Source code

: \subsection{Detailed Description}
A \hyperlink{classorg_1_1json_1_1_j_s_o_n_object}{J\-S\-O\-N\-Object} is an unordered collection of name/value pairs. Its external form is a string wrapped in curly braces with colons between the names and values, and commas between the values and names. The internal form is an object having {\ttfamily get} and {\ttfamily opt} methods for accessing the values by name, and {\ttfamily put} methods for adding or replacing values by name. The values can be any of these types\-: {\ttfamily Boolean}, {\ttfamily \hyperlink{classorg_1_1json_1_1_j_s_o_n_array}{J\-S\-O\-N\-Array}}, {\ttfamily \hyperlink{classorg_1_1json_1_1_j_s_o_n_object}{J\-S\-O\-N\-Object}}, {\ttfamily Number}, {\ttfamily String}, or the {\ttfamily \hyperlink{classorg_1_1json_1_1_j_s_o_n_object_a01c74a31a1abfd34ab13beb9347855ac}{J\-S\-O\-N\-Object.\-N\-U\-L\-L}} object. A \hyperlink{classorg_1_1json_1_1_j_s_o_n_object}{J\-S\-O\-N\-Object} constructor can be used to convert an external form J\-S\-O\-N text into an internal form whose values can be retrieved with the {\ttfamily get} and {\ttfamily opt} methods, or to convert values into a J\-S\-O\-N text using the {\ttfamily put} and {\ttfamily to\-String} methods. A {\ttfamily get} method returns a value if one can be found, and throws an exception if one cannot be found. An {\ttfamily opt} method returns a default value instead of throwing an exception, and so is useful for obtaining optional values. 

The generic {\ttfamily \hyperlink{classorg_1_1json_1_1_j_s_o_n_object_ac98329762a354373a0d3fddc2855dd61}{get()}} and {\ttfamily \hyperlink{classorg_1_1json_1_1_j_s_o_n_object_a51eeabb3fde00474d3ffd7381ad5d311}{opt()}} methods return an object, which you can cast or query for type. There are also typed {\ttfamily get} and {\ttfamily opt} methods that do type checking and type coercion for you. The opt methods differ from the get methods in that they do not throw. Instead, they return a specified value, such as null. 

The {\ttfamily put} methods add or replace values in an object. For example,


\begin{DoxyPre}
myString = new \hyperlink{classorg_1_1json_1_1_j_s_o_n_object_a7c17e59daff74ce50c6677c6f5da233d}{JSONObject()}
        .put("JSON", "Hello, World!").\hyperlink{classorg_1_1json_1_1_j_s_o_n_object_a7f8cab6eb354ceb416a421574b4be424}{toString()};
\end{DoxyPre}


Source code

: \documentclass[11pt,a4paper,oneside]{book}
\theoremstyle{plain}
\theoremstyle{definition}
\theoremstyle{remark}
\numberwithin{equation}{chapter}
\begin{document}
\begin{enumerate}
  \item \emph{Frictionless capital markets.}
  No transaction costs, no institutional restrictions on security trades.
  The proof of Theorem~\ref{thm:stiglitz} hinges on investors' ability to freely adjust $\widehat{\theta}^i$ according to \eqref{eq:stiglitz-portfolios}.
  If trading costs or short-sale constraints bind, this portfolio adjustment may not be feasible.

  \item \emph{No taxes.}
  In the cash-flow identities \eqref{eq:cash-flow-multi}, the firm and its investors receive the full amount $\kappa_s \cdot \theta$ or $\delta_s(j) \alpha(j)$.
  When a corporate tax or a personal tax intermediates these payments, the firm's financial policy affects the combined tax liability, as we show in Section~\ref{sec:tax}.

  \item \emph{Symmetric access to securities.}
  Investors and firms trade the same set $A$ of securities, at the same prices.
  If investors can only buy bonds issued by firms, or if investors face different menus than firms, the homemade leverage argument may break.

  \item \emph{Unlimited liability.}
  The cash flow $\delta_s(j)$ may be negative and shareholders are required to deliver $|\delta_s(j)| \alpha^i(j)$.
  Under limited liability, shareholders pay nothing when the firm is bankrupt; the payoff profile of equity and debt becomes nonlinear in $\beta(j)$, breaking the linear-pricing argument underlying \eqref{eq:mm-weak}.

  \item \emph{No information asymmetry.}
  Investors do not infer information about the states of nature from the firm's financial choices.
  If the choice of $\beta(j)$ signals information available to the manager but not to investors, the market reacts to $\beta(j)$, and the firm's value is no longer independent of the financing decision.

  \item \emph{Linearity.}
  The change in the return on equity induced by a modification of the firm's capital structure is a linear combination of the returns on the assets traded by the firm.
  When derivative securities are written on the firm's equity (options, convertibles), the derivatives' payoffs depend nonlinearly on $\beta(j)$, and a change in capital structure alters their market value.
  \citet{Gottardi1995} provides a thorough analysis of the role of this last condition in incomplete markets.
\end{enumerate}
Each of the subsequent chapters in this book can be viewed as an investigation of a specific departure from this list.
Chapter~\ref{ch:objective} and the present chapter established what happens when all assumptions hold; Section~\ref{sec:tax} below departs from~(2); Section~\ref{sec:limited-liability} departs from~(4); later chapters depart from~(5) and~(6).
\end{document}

※

▶ [About this task] Exactly as they appear above, return all of the records.

▶ [Result of this exercise]
Source code

: \subsection{Detailed Description}
A \hyperlink{classorg_1_1json_1_1_j_s_o_n_object}{J\-S\-O\-N\-Object} is an unordered collection of name/value pairs. Its external form is a string wrapped in curly braces with colons between the names and values, and commas between the values and names. The internal form is an object having {\ttfamily get} and {\ttfamily opt} methods for accessing the values by name, and {\ttfamily put} methods for adding or replacing values by name. The values can be any of these types\-: {\ttfamily Boolean}, {\ttfamily \hyperlink{classorg_1_1json_1_1_j_s_o_n_array}{J\-S\-O\-N\-Array}}, {\ttfamily \hyperlink{classorg_1_1json_1_1_j_s_o_n_object}{J\-S\-O\-N\-Object}}, {\ttfamily Number}, {\ttfamily String}, or the {\ttfamily \hyperlink{classorg_1_1json_1_1_j_s_o_n_object_a01c74a31a1abfd34ab13beb9347855ac}{J\-S\-O\-N\-Object.\-N\-U\-L\-L}} object. A \hyperlink{classorg_1_1json_1_1_j_s_o_n_object}{J\-S\-O\-N\-Object} constructor can be used to convert an external form J\-S\-O\-N text into an internal form whose values can be retrieved with the {\ttfamily get} and {\ttfamily opt} methods, or to convert values into a J\-S\-O\-N text using the {\ttfamily put} and {\ttfamily to\-String} methods. A {\ttfamily get} method returns a value if one can be found, and throws an exception if one cannot be found. An {\ttfamily opt} method returns a default value instead of throwing an exception, and so is useful for obtaining optional values. 

The generic {\ttfamily \hyperlink{classorg_1_1json_1_1_j_s_o_n_object_ac98329762a354373a0d3fddc2855dd61}{get()}} and {\ttfamily \hyperlink{classorg_1_1json_1_1_j_s_o_n_object_a51eeabb3fde00474d3ffd7381ad5d311}{opt()}} methods return an object, which you can cast or query for type. There are also typed {\ttfamily get} and {\ttfamily opt} methods that do type checking and type coercion for you. The opt methods differ from the get methods in that they do not throw. Instead, they return a specified value, such as null. 

The {\ttfamily put} methods add or replace values in an object. For example,


\begin{DoxyPre}
myString = new \hyperlink{classorg_1_1json_1_1_j_s_o_n_object_a7c17e59daff74ce50c6677c6f5da233d}{JSONObject()}
        .put("JSON", "Hello, World!").\hyperlink{classorg_1_1json_1_1_j_s_o_n_object_a7f8cab6eb354ceb416a421574b4be424}{toString()};
\end{DoxyPre}


Source code

: \documentclass[11pt,a4paper,oneside]{book}
\theoremstyle{plain}
\theoremstyle{definition}
\theoremstyle{remark}
\numberwithin{equation}{chapter}
\begin{document}
\begin{enumerate}
  \item \emph{Frictionless capital markets.}
  No transaction costs, no institutional restrictions on security trades.
  The proof of Theorem~\ref{thm:stiglitz} hinges on investors' ability to freely adjust $\widehat{\theta}^i$ according to \eqref{eq:stiglitz-portfolios}.
  If trading costs or short-sale constraints bind, this portfolio adjustment may not be feasible.

  \item \emph{No taxes.}
  In the cash-flow identities \eqref{eq:cash-flow-multi}, the firm and its investors receive the full amount $\kappa_s \cdot \theta$ or $\delta_s(j) \alpha(j)$.
  When a corporate tax or a personal tax intermediates these payments, the firm's financial policy affects the combined tax liability, as we show in Section~\ref{sec:tax}.

  \item \emph{Symmetric access to securities.}
  Investors and firms trade the same set $A$ of securities, at the same prices.
  If investors can only buy bonds issued by firms, or if investors face different menus than firms, the homemade leverage argument may break.

  \item \emph{Unlimited liability.}
  The cash flow $\delta_s(j)$ may be negative and shareholders are required to deliver $|\delta_s(j)| \alpha^i(j)$.
  Under limited liability, shareholders pay nothing when the firm is bankrupt; the payoff profile of equity and debt becomes nonlinear in $\beta(j)$, breaking the linear-pricing argument underlying \eqref{eq:mm-weak}.

  \item \emph{No information asymmetry.}
  Investors do not infer information about the states of nature from the firm's financial choices.
  If the choice of $\beta(j)$ signals information available to the manager but not to investors, the market reacts to $\beta(j)$, and the firm's value is no longer independent of the financing decision.

  \item \emph{Linearity.}
  The change in the return on equity induced by a modification of the firm's capital structure is a linear combination of the returns on the assets traded by the firm.
  When derivative securities are written on the firm's equity (options, convertibles), the derivatives' payoffs depend nonlinearly on $\beta(j)$, and a change in capital structure alters their market value.
  \citet{Gottardi1995} provides a thorough analysis of the role of this last condition in incomplete markets.
\end{enumerate}
Each of the subsequent chapters in this book can be viewed as an investigation of a specific departure from this list.
Chapter~\ref{ch:objective} and the present chapter established what happens when all assumptions hold; Section~\ref{sec:tax} below departs from~(2); Section~\ref{sec:limited-liability} departs from~(4); later chapters depart from~(5) and~(6).
\end{document}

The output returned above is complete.